(Rendered images with source text)

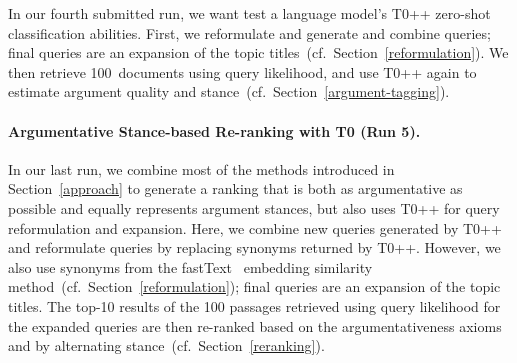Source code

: In our fourth submitted run, we want test a language model's T0++ zero-shot classification abilities. First, we reformulate and generate and combine queries; final queries are an expansion of the topic titles~(cf.\ Section~\ref{reformulation}).
We then retrieve 100~documents using query likelihood, and use T0++ again to estimate argument quality and stance~(cf.\ Section~\ref{argument-tagging}).

\paragraph{Argumentative Stance-based Re-ranking with T0 (Run 5).}

In our last run, we combine most of the methods introduced in Section~\ref{approach} to generate a ranking that is both as argumentative as possible and equally represents argument stances, but also uses T0++ for query reformulation and expansion.
Here, we combine new queries generated by T0++ and reformulate queries by replacing synonyms returned by T0++. However, we also use synonyms from the fastText~\cite{BojanowskiGJM2017} embedding similarity method~(cf.\ Section~\ref{reformulation}); final queries are an expansion of the topic titles.
The top-10 results of the 100 passages retrieved using query likelihood for the expanded queries are then re-ranked based on the argumentativeness axioms and by alternating stance~(cf.\ Section~\ref{reranking}).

### EXERCISE GOAL
Go through the entries above and count the lines containing the word "queries"; give only that count.

### FINISHED TASK
3